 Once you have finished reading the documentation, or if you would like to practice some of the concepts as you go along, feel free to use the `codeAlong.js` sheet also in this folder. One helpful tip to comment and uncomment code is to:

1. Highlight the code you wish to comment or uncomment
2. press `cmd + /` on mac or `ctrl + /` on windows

* * *

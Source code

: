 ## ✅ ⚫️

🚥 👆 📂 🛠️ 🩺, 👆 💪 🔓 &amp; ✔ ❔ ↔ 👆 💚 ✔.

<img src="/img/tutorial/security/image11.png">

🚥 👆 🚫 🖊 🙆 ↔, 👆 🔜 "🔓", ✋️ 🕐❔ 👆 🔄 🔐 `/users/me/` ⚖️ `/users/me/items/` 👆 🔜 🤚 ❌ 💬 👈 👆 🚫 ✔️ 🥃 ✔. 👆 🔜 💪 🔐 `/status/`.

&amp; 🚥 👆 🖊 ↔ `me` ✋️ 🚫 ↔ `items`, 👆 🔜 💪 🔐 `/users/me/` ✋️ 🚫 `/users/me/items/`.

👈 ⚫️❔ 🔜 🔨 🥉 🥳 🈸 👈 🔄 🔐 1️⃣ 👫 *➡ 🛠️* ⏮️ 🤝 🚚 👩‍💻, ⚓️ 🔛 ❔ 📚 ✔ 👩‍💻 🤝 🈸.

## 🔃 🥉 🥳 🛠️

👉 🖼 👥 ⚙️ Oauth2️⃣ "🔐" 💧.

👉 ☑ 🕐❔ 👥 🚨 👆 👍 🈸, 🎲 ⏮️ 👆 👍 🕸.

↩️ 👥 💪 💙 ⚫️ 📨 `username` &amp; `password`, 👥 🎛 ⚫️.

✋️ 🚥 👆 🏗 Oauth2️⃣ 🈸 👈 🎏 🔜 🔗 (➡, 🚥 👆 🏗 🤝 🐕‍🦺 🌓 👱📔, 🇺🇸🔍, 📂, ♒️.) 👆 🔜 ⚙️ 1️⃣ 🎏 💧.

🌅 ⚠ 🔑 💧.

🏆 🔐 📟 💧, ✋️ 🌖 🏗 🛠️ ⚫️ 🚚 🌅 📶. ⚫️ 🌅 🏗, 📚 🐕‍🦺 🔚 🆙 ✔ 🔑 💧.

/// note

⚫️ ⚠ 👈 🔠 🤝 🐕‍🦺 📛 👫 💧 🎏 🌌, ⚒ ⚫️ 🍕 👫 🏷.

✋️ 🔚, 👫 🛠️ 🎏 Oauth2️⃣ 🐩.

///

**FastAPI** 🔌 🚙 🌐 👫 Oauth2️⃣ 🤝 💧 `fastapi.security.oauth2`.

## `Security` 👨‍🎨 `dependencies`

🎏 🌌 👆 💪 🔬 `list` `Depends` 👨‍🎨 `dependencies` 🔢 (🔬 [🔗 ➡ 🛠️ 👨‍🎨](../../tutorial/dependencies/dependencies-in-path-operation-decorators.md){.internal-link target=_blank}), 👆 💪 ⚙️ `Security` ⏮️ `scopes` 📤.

--

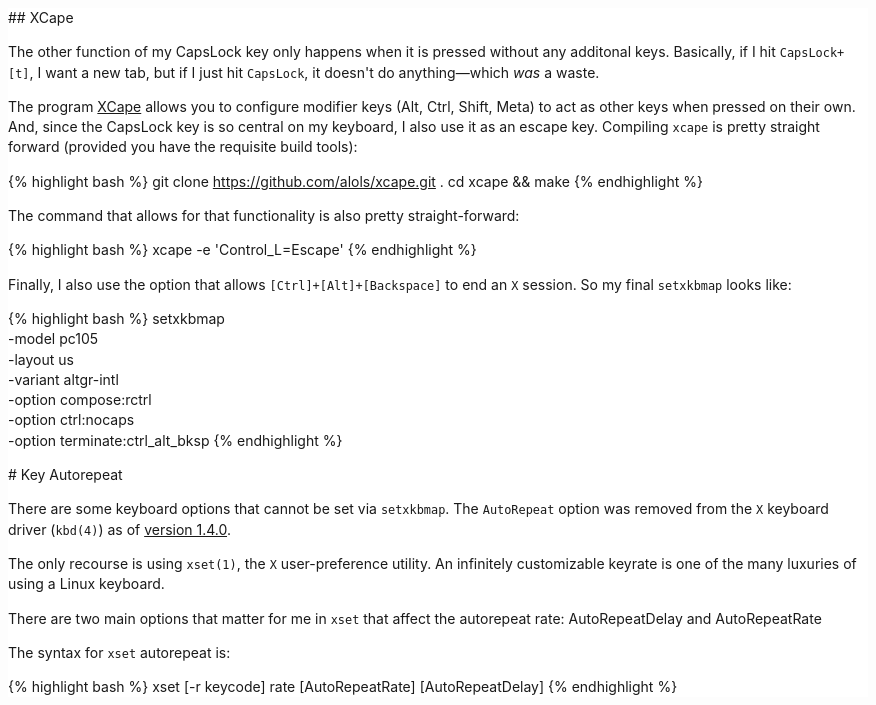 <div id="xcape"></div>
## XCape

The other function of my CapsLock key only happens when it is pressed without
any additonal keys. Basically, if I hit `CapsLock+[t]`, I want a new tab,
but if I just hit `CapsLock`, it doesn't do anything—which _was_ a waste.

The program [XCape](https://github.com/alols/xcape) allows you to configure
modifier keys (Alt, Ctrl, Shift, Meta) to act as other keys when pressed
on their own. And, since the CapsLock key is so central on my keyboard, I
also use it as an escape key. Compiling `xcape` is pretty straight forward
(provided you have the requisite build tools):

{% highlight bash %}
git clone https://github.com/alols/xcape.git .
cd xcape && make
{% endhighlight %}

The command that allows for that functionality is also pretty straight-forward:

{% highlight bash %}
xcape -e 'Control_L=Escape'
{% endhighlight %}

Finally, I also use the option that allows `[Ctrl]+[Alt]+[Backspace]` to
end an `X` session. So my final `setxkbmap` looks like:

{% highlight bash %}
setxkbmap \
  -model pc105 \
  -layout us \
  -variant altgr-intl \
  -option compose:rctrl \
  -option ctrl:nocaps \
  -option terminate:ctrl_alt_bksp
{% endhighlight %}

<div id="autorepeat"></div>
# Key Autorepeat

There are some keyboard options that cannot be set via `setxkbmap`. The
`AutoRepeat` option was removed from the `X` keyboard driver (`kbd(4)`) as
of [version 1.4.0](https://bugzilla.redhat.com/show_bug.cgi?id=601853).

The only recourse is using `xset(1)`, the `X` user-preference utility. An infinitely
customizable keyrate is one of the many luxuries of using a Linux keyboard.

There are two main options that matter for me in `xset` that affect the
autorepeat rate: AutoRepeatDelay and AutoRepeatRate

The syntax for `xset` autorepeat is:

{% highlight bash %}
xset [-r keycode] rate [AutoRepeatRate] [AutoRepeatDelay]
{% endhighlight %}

» **Prompt**
Copy each line of the preceding data that contains the string "uncomment".

» **Answer to the exercise**
 Once you have finished reading the documentation, or if you would like to practice some of the concepts as you go along, feel free to use the `codeAlong.js` sheet also in this folder. One helpful tip to comment and uncomment code is to:
1. Highlight the code you wish to comment or uncomment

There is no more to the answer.